SOURCE INFORMATION:
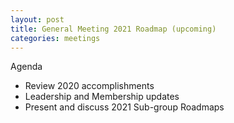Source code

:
 ```yaml
---
layout: post
title: General Meeting 2021 Roadmap (upcoming)
categories: meetings
---
```

Agenda

- Review 2020 accomplishments
- Leadership and Membership updates
- Present and discuss 2021 Sub-group Roadmaps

THE PROBLEM:
All entries, top to bottom, should be retyped exactly; the pictures should not be.

OUTPUT OF THE TASK:
Source code

:
 ```yaml
---
layout: post
title: General Meeting 2021 Roadmap (upcoming)
categories: meetings
---
```

Agenda

- Review 2020 accomplishments
- Leadership and Membership updates
- Present and discuss 2021 Sub-group Roadmaps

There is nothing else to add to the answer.